Was it Barbara Hardy who spoke of Eliot's fondness for setting scenes of disenchantment in the full light of day? Eliot is the poet of disillusionment, and nowhere more so than in chapter 28 of Middlemarch, when the Casaubons return home. It's snowy, it's pitilessly daylit; and Dorothea is assaulted with the full force of her new knowledge. In particular she sees the limitations placed on her on account of her gender: 'the volumes of polite literature in the bookcase' that look like the 'immovable imitations of books'. She wants to be useful, to lead a useful and intellectual life, but she is allowed only 'the gentlewoman's oppressive liberty'. Even now these passages have the power to disturb.

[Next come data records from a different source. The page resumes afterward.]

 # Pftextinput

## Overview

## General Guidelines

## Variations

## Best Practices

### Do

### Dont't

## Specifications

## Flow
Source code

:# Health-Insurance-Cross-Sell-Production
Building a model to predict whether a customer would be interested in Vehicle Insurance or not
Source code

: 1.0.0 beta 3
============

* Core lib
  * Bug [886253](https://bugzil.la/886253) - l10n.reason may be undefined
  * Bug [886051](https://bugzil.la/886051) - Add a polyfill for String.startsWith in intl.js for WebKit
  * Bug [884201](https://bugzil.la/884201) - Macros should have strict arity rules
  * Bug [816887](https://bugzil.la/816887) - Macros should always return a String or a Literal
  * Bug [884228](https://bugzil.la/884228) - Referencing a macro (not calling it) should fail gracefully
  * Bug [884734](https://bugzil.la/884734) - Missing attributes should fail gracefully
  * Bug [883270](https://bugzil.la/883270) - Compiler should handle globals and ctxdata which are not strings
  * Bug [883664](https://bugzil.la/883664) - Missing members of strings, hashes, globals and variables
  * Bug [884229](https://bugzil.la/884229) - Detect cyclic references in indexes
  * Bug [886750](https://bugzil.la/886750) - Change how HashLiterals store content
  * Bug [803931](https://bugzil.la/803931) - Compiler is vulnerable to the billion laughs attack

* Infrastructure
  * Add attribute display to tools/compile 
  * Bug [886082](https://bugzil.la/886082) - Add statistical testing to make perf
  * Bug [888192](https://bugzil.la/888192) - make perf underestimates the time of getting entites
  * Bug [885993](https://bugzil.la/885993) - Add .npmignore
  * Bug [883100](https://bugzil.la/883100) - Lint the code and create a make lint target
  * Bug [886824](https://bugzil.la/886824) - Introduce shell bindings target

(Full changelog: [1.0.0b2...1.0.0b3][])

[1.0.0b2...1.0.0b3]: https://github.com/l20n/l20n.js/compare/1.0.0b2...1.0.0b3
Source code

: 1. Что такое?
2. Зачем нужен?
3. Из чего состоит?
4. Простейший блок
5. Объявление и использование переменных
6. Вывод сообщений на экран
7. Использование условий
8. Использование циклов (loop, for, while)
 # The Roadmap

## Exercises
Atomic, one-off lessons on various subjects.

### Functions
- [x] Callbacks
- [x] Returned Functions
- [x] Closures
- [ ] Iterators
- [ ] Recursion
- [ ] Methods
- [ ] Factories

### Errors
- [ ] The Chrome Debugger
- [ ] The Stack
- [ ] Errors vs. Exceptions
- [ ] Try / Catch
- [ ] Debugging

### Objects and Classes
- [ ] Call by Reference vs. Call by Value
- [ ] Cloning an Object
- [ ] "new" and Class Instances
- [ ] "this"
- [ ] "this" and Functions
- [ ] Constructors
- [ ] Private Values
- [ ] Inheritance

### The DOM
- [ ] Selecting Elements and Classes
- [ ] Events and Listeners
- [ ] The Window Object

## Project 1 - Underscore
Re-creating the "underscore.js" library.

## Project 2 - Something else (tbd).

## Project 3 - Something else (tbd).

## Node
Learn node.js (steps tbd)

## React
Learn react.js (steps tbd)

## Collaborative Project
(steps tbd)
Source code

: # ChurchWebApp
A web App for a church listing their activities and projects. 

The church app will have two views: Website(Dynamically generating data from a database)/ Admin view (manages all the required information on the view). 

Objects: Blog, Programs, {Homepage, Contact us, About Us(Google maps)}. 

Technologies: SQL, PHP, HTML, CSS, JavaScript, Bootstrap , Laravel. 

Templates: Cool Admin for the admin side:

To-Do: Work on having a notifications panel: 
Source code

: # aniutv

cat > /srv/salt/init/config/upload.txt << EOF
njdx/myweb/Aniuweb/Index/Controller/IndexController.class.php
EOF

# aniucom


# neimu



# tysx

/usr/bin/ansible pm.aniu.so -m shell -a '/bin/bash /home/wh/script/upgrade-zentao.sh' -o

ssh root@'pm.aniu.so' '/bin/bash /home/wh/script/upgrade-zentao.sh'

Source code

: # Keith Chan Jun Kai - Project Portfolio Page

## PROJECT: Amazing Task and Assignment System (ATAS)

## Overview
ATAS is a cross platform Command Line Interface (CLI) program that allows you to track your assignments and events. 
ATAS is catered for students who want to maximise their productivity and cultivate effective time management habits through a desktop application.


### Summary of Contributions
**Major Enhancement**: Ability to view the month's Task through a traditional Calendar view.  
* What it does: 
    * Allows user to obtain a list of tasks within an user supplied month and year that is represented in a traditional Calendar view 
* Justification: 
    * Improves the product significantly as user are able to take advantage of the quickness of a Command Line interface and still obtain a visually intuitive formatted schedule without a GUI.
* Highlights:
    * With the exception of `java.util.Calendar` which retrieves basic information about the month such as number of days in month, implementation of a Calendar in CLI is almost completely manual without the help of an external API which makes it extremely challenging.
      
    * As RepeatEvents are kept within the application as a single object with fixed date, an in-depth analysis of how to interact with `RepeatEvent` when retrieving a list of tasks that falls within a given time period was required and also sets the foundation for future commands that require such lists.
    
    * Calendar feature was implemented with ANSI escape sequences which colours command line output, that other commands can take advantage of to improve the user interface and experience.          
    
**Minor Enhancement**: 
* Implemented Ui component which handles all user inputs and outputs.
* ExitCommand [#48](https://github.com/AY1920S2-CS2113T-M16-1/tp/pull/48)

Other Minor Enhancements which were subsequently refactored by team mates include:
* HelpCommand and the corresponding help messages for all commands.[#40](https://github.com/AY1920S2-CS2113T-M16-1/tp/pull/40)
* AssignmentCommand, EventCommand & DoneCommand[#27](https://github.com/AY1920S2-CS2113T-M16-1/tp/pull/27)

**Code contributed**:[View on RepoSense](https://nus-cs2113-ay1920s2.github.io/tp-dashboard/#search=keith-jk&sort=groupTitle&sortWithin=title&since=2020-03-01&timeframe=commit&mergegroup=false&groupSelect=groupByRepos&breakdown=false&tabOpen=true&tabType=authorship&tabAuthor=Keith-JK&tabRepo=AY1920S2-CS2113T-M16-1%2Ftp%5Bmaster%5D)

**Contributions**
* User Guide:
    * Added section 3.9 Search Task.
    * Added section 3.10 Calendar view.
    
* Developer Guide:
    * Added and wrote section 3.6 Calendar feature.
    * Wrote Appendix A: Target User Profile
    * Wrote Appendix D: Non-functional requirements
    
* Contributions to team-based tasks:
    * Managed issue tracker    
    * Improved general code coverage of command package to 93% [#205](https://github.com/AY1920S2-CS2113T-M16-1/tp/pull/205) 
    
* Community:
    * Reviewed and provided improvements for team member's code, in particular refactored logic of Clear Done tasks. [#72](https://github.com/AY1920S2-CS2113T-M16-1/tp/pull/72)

Eliot tries to be evenhanded, or she gives a show of evenhandedness:
One morning, some weeks after her arrival at Lowick, Dorothea - but why always Dorothea? Was her point of view the only possible one with regard to this marriage? (Ch. 29)
But what she finds out about Casaubon is devastating: he'll never be possessed, she tells us, by 'the glory we behold' (note the 'we'); his self is 'hungry' and 'shivering'; he is 'scholarly and uninspired, ambitious and timid, scrupulous and dim-sighted'. So much for Casaubon's 'point of view'; one almost feels indignant on his behalf. He's no match for George Eliot - and how great the contrast between the steadily growing Books of Middlemarch, and poor Casaubon's hopeless notebooks. Sometimes a limited view has greater integrity.

One thing worthy of note in Books Three and Four is George Eliot's playing with the narrative conventions beloved of her contemporaries. Old Mr Featherstone's deathbed scene, his venal mourners, and the issues with his will invoke the cliches of, among others, Dickens and Trollope. I'm not sure Eliot does anything with them, other than view them with a superior and slightly mocking eye. But only slightly mocking. The love lives of her characters, for example - she's as much invested in them as is the most innocent reader.

A further point I may have overlooked on my original reading: the care with which Eliot delineates the social classes in the novel. This is most clear at Featherstone's funeral, when Mrs Cadwallader speaks to the Chettams condescendingly of the Vincys. It's a sharp surprise to find that these characters, whom we know so well, not only don't know each other, but wouldn't think or choose to.

Book Four ends with a night scene between Dorothea and Casaubon that prefigures the relationship between Isabel Archer and Gilbert Osmond. The connections between Middlemarch and The Portrait of a Lady are fruitful.